*** Exercise data ***

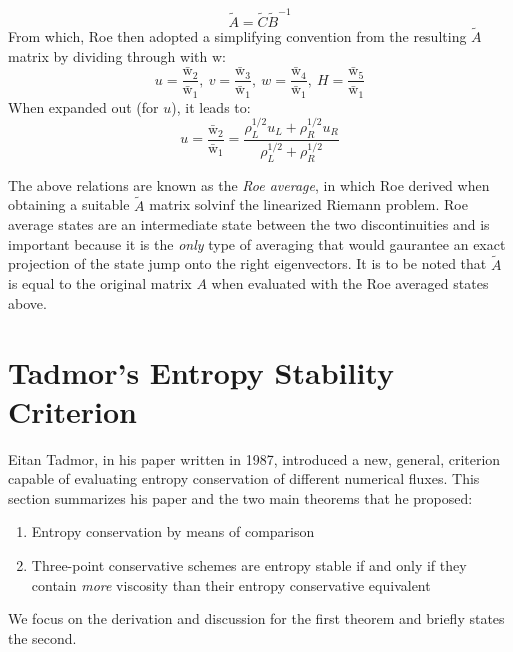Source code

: \documentclass[a4paper]{article}
\numberwithin{equation}{section}
\begin{document}
\begin{equation}
    \tilde{A} = \tilde{C}\tilde{B}^{-1}
\end{equation}
From which, Roe then adopted a simplifying convention from the resulting $\tilde{A}$ matrix by dividing through with $\mathrm{w}$:
\begin{equation}
    u = \frac{\bar{\mathrm{w}}_2}{\bar{\mathrm{w}}_1}, \ v = \frac{\bar{\mathrm{w}}_3}{\bar{\mathrm{w}}_1}, \ w = \frac{\bar{\mathrm{w}}_4}{\bar{\mathrm{w}}_1}, \ H = \frac{\bar{\mathrm{w}}_5}{\bar{\mathrm{w}}_1}
\end{equation}
When expanded out (for $u$), it leads to:
\begin{equation}
    u = \frac{\bar{\mathrm{w}}_2}{\bar{\mathrm{w}}_1} = \frac{\rho^{1/2}_L u_L + \rho^{1/2}_R u_R}{\rho_L^{1/2} + \rho_R^{1/2}}
\end{equation}

The above relations are known as the \textit{Roe average}, in which Roe derived when obtaining a suitable $\tilde{A}$ matrix solvinf the linearized Riemann problem. Roe average states are an intermediate state between the two discontinuities and is important because it is the \textit{only} type of averaging that would gaurantee an exact projection of the state jump onto the right eigenvectors. It is to be noted that $\tilde{A}$ is equal to the original matrix $A$ when evaluated with the Roe averaged states above.
\section{Tadmor's Entropy Stability Criterion}
Eitan Tadmor, in his paper written in 1987, introduced a new, general, criterion capable of evaluating entropy conservation of different numerical fluxes. This section summarizes his paper and the two main theorems that he proposed:
\begin{enumerate}
    \item Entropy conservation by means of comparison
    \item Three-point conservative schemes are entropy stable if and only if they contain \textit{more} viscosity than their entropy conservative equivalent
\end{enumerate}
We focus on the derivation and discussion for the first theorem and briefly states the second.

\end{document}
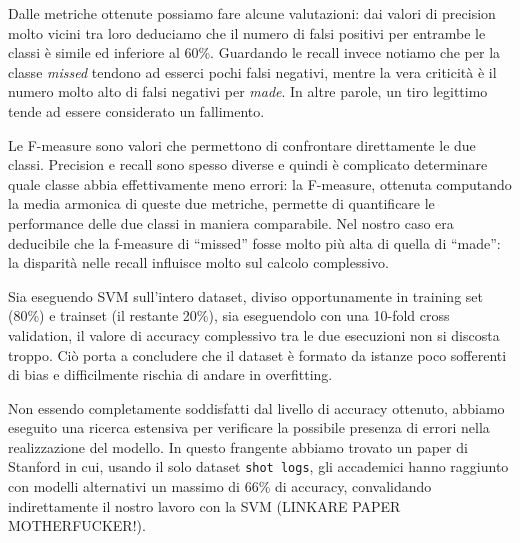 \par
Dalle metriche ottenute possiamo fare alcune valutazioni: dai valori di precision molto vicini tra loro deduciamo che il numero di falsi positivi per entrambe le classi è simile ed inferiore al 60\%.
Guardando le recall invece notiamo che per la classe \textit{missed} tendono ad esserci pochi falsi negativi, mentre la vera criticità è il numero molto alto di falsi negativi per \textit{made}. In altre parole, un tiro legittimo tende ad essere considerato un fallimento.

Le F-measure sono valori che permettono di confrontare direttamente le due classi. Precision e recall sono spesso diverse e quindi è complicato determinare quale classe abbia effettivamente meno errori: la F-measure, ottenuta computando la media armonica di queste due metriche, permette di quantificare le performance delle due classi in maniera comparabile. Nel nostro caso era deducibile che la f-measure di “missed” fosse molto più alta di quella di “made”: la disparità nelle recall influisce molto sul calcolo complessivo.

\par
Sia eseguendo SVM sull'intero dataset, diviso opportunamente in training set (80\%) e trainset (il restante 20\%), sia eseguendolo con una 10-fold cross validation, il valore di accuracy complessivo tra le due esecuzioni non si discosta troppo. Ciò porta a concludere che il dataset è formato da istanze poco sofferenti di bias e difficilmente rischia di andare in overfitting.

\par
Non essendo completamente soddisfatti dal livello di accuracy ottenuto, abbiamo eseguito una ricerca estensiva per verificare la possibile presenza di errori nella realizzazione del modello. In questo frangente abbiamo trovato un paper di Stanford in cui, usando il solo dataset \texttt{shot logs}, gli accademici hanno raggiunto con modelli alternativi un massimo di 66\% di accuracy, convalidando indirettamente il nostro lavoro con la SVM (LINKARE PAPER MOTHERFUCKER!).
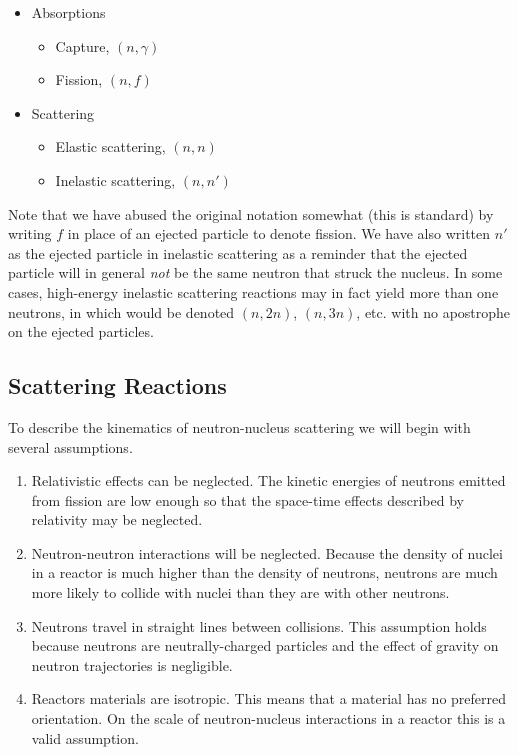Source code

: \documentclass[11pt]{article}
\begin{document}
\begin{itemize}
\item Absorptions
\begin{itemize}
\item Capture, \((n,\gamma)\)
\item Fission, \((n,f)\)
\end{itemize}
\item Scattering
\begin{itemize}
\item Elastic scattering, \((n,n)\)
\item Inelastic scattering, \((n,n')\)
\end{itemize}
\end{itemize}

Note that we have abused the original notation somewhat (this is standard) by writing \(f\) in place of an ejected particle to denote fission.  We have also written \(n'\) as the ejected particle in inelastic scattering as a reminder that the ejected particle will in general \emph{not} be the same neutron that struck the nucleus.  In some cases, high-energy inelastic scattering reactions may in fact yield more than one neutrons, in which would be denoted \((n,2n)\), \((n,3n)\), etc. with no apostrophe on the ejected particles.

\subsection{Scattering Reactions}
\label{sec:orgheadline9}
To describe the kinematics of neutron-nucleus scattering we will begin with several assumptions.
\begin{enumerate}
\item Relativistic effects can be neglected.  The kinetic energies of neutrons emitted from fission are low enough so that the space-time effects described by relativity may be neglected.
\item Neutron-neutron interactions will be neglected.  Because the density of nuclei in a reactor is much higher than the density of neutrons, neutrons are much more likely to collide with nuclei than they are with other neutrons.
\item Neutrons travel in straight lines between collisions.  This assumption holds because neutrons are neutrally-charged particles and the effect of gravity on neutron trajectories is negligible.
\item Reactors materials are isotropic.  This means that a material has no preferred orientation.  On the scale of neutron-nucleus interactions in a reactor this is a valid assumption.
\end{enumerate}
\end{document}
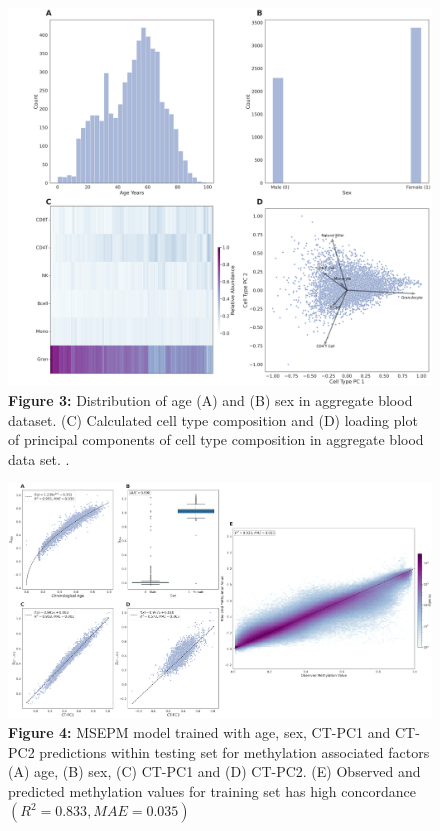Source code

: \documentclass{article}
\begin{document}
{\begin{center}
    \begin{figure}
    \includegraphics[scale=.2]{Figures/Figure3.png}
    \footnotesize
    \caption*{\small \textbf{Figure 3:} Distribution of age (A) and (B) sex in aggregate blood dataset. (C) 
    Calculated cell type composition and (D) loading plot of principal components of cell 
    type composition in aggregate blood data set. .}
    \end{figure}
\end{center}

\begin{raggedleft}
\begin{figure}
\includegraphics[scale=.15]{Figures/Figure4.png}
\footnotesize
\caption*{\small \textbf{Figure 4:} MSEPM model trained with age, sex, CT-PC1 and CT-PC2 predictions within testing 
set for methylation associated factors (A) age, (B) sex, (C) CT-PC1 and (D) CT-PC2. (E) Observed and predicted
 methylation values for training set has high concordance $(R^2=0.833, MAE=0.035)$}
\end{figure}
\end{raggedleft}

}
\end{document}

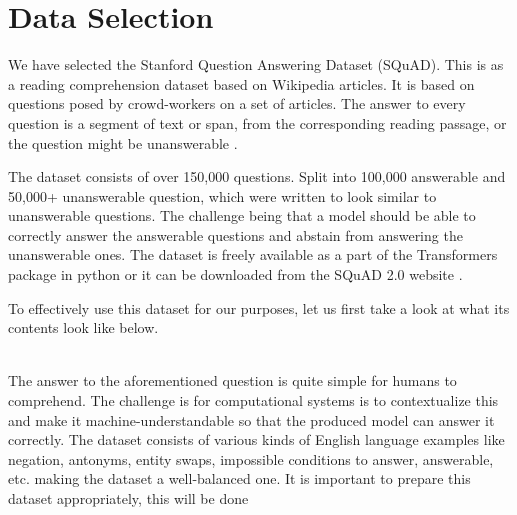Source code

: \documentclass[a4paper,12pt]{report}
\begin{document}
    \section{Data Selection}\label{c31}

    	We have selected the Stanford Question Answering Dataset (SQuAD). This is as a reading comprehension dataset based on Wikipedia articles. It is based on questions posed by crowd-workers on a set of articles. The answer to every question is a segment of text or span, from the corresponding reading passage, or the question might be unanswerable \citep{dataset}.

    	The dataset consists of over 150,000 questions. Split into 100,000 answerable and 50,000+ unanswerable question, which were written to look similar to unanswerable questions. The challenge being that a model should be able to correctly answer the answerable questions and abstain from answering the unanswerable ones.
	    The dataset is freely available as a part of the Transformers package in python or it can be downloaded from the SQuAD 2.0 website \citep{squad}.

	    To effectively use this dataset for our purposes, let us first take a look at what its contents look like below.\\ \\
	    \noindent{}
	    \newline
	    \newline

	    The answer to the aforementioned question is quite simple for humans to comprehend. The challenge is for computational systems is to contextualize this and make it machine-understandable so that the produced model can answer it correctly.
	    The dataset consists of various kinds of English language examples like negation, antonyms, entity swaps, impossible conditions to answer, answerable, etc. making the dataset a well-balanced one.
	    It is important to prepare this dataset appropriately, this will be done
\end{document}

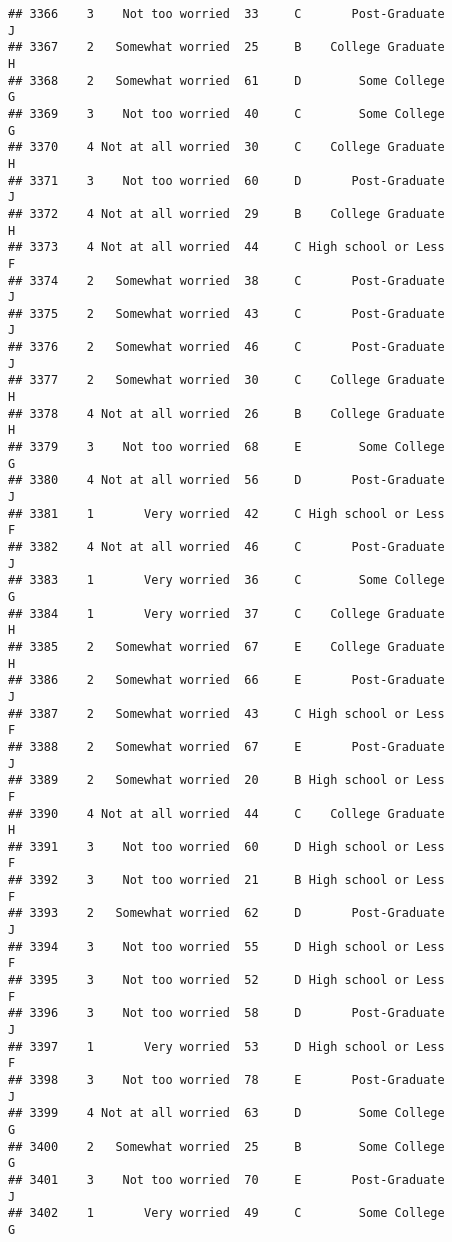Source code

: \documentclass[
]{article}
\begin{document}
\begin{verbatim}
## 3366    3    Not too worried  33     C       Post-Graduate         J
## 3367    2   Somewhat worried  25     B    College Graduate         H
## 3368    2   Somewhat worried  61     D        Some College         G
## 3369    3    Not too worried  40     C        Some College         G
## 3370    4 Not at all worried  30     C    College Graduate         H
## 3371    3    Not too worried  60     D       Post-Graduate         J
## 3372    4 Not at all worried  29     B    College Graduate         H
## 3373    4 Not at all worried  44     C High school or Less         F
## 3374    2   Somewhat worried  38     C       Post-Graduate         J
## 3375    2   Somewhat worried  43     C       Post-Graduate         J
## 3376    2   Somewhat worried  46     C       Post-Graduate         J
## 3377    2   Somewhat worried  30     C    College Graduate         H
## 3378    4 Not at all worried  26     B    College Graduate         H
## 3379    3    Not too worried  68     E        Some College         G
## 3380    4 Not at all worried  56     D       Post-Graduate         J
## 3381    1       Very worried  42     C High school or Less         F
## 3382    4 Not at all worried  46     C       Post-Graduate         J
## 3383    1       Very worried  36     C        Some College         G
## 3384    1       Very worried  37     C    College Graduate         H
## 3385    2   Somewhat worried  67     E    College Graduate         H
## 3386    2   Somewhat worried  66     E       Post-Graduate         J
## 3387    2   Somewhat worried  43     C High school or Less         F
## 3388    2   Somewhat worried  67     E       Post-Graduate         J
## 3389    2   Somewhat worried  20     B High school or Less         F
## 3390    4 Not at all worried  44     C    College Graduate         H
## 3391    3    Not too worried  60     D High school or Less         F
## 3392    3    Not too worried  21     B High school or Less         F
## 3393    2   Somewhat worried  62     D       Post-Graduate         J
## 3394    3    Not too worried  55     D High school or Less         F
## 3395    3    Not too worried  52     D High school or Less         F
## 3396    3    Not too worried  58     D       Post-Graduate         J
## 3397    1       Very worried  53     D High school or Less         F
## 3398    3    Not too worried  78     E       Post-Graduate         J
## 3399    4 Not at all worried  63     D        Some College         G
## 3400    2   Somewhat worried  25     B        Some College         G
## 3401    3    Not too worried  70     E       Post-Graduate         J
## 3402    1       Very worried  49     C        Some College         G

\end{verbatim}
\end{document}
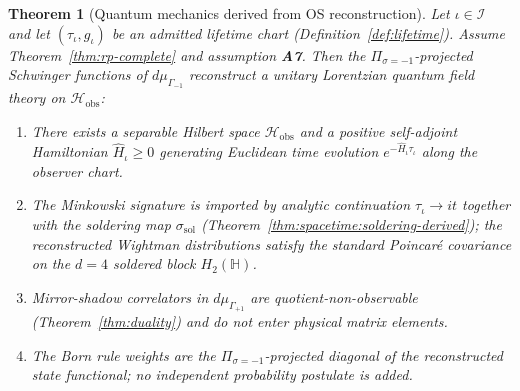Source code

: \documentclass[aps,prd,onecolumn,amsmath,amssymb,nofootinbib,11pt]{revtex4-2}
\numberwithin{equation}{section}
\theoremstyle{plain}
\newtheorem{theorem}{Theorem}[section]
\theoremstyle{definition}
\theoremstyle{remark}
\newcommand{\Quat}{\mathbb{H}}
\begin{document}
\begin{theorem}[Quantum mechanics derived from OS reconstruction]
\label{thm:qm-derived}
Let $\iota\in\mathcal{I}$ and let $(\tau_\iota,g_\iota)$ be an admitted lifetime
chart (Definition~\ref{def:lifetime}). Assume Theorem~\ref{thm:rp-complete} and
assumption \textbf{A7}. Then the $\Pi_{\sigma=-1}$-projected Schwinger
functions of $d\mu_{\Gamma_{-1}}$ reconstruct a unitary Lorentzian quantum
field theory on $\mathcal{H}_{\mathrm{obs}}$:
\begin{enumerate}[label=(\roman*),leftmargin=*]
  \item There exists a separable Hilbert space $\mathcal{H}_{\mathrm{obs}}$ and
    a positive self-adjoint Hamiltonian $\hat H_\iota\ge 0$ generating
    Euclidean time evolution $e^{-\hat H_\iota\tau_\iota}$ along the observer
    chart.
  \item The Minkowski signature is imported by analytic continuation
    $\tau_\iota\to i t$ together with the soldering map
    $\sigma_{\mathrm{sol}}$ (Theorem~\ref{thm:spacetime:soldering-derived});
    the reconstructed Wightman distributions satisfy the standard
    Poincar\'e covariance on the $d=4$ soldered block $H_2(\Quat)$.
  \item Mirror-shadow correlators in $d\mu_{\Gamma_{+1}}$ are
    quotient-non-observable (Theorem~\ref{thm:duality}) and do not enter
    physical matrix elements.
  \item The Born rule weights are the $\Pi_{\sigma=-1}$-projected diagonal of
    the reconstructed state functional; no independent probability postulate is
    added.
\end{enumerate}
\end{theorem}
\end{document}
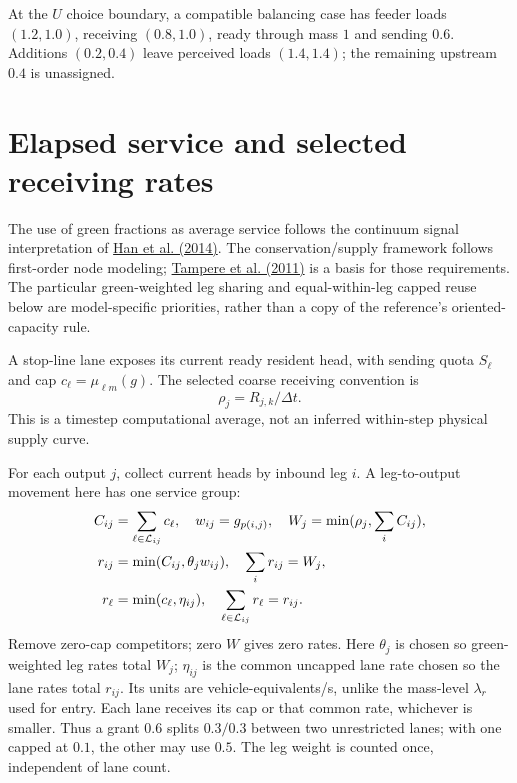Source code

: \documentclass[10pt,a4paper]{article}
\newenvironment{revision}{\begingroup\color{revisionred}}{\par\endgroup}
\begin{document}
At the $U$ choice boundary, a compatible balancing case has feeder loads
$(1.2,1.0)$, receiving $(0.8,1.0)$, ready through mass $1$ and sending $0.6$.
Additions $(0.2,0.4)$ leave perceived loads $(1.4,1.4)$;
the remaining upstream $0.4$ is unassigned.

\section{Elapsed service and selected receiving rates}

\begin{revision}
The use of green fractions as average service follows the continuum
signal interpretation of
\href{https://arxiv.org/abs/1309.3461}{Han et al. (2014)}.
The conservation/supply framework follows first-order node modeling;
\href{https://doi.org/10.1016/j.trb.2010.06.004}{Tampere et al. (2011)}
is a basis for those requirements. The particular green-weighted leg
sharing and equal-within-leg capped reuse below are model-specific
priorities, rather than a copy of the reference's oriented-capacity rule.
\end{revision}

A stop-line lane exposes its current ready resident head, with sending
quota $S_\ell$ and cap $c_\ell=\mu_{\ell m}(g)$.
The selected coarse receiving convention is
\begin{equation}
 \rho_j=R_{j,k}/\Delta t .
 \label{eq:receiving-rate}
\end{equation}
This is a timestep computational average, not an inferred within-step
physical supply curve.

For each output $j$, collect current heads by inbound leg $i$.
A leg-to-output movement here has one service group:
\begin{align}
 C_{ij}&=\sum_{\ell\in{\cal L}_{ij}}c_\ell,\quad
 w_{ij}=g_{p(i,j)},\quad W_j=\min(\rho_j,\sum_iC_{ij}),\nonumber\\
 r_{ij}&=\min(C_{ij},\theta_jw_{ij}),\quad
                    \sum_i r_{ij}=W_j,\label{eq:leg-sharing}\\
 r_\ell&=\min(c_\ell,\eta_{ij}),\quad
                    \sum_{\ell\in{\cal L}_{ij}}r_\ell=r_{ij}.
 \label{eq:lane-sharing}
\end{align}
Remove zero-cap competitors; zero $W$ gives zero rates.
\begin{revision}
Here $\theta_j$ is chosen so green-weighted leg rates total $W_j$;
$\eta_{ij}$ is the common uncapped lane rate chosen so the lane rates
total $r_{ij}$. Its units are vehicle-equivalents/s, unlike the mass-level
$\lambda_r$ used for entry. Each lane receives its cap or that common
rate, whichever is smaller. Thus a grant $0.6$ splits $0.3/0.3$ between
two unrestricted lanes; with one capped at $0.1$, the other may use $0.5$.
The leg weight is counted once, independent of lane count.
\end{revision}
\end{document}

***

Task prompt: Between and including the line above that contains "unitary Lorentzian quantum" and the line that contains "the remaining upstream $0.4$ is unassigned.", restate every line word for word. Pictures stay out.

Task answer:
functions of $d\mu_{\Gamma_{-1}}$ reconstruct a unitary Lorentzian quantum
field theory on $\mathcal{H}_{\mathrm{obs}}$:
\begin{enumerate}[label=(\roman*),leftmargin=*]
  \item There exists a separable Hilbert space $\mathcal{H}_{\mathrm{obs}}$ and
    a positive self-adjoint Hamiltonian $\hat H_\iota\ge 0$ generating
    Euclidean time evolution $e^{-\hat H_\iota\tau_\iota}$ along the observer
    chart.
  \item The Minkowski signature is imported by analytic continuation
    $\tau_\iota\to i t$ together with the soldering map
    $\sigma_{\mathrm{sol}}$ (Theorem~\ref{thm:spacetime:soldering-derived});
    the reconstructed Wightman distributions satisfy the standard
    Poincar\'e covariance on the $d=4$ soldered block $H_2(\Quat)$.
  \item Mirror-shadow correlators in $d\mu_{\Gamma_{+1}}$ are
    quotient-non-observable (Theorem~\ref{thm:duality}) and do not enter
    physical matrix elements.
  \item The Born rule weights are the $\Pi_{\sigma=-1}$-projected diagonal of
    the reconstructed state functional; no independent probability postulate is
    added.
\end{enumerate}
\end{theorem}
\end{document}
Source code

: \documentclass[10pt,a4paper]{article}
\newenvironment{revision}{\begingroup\color{revisionred}}{\par\endgroup}
\begin{document}
At the $U$ choice boundary, a compatible balancing case has feeder loads
$(1.2,1.0)$, receiving $(0.8,1.0)$, ready through mass $1$ and sending $0.6$.
Additions $(0.2,0.4)$ leave perceived loads $(1.4,1.4)$;
the remaining upstream $0.4$ is unassigned.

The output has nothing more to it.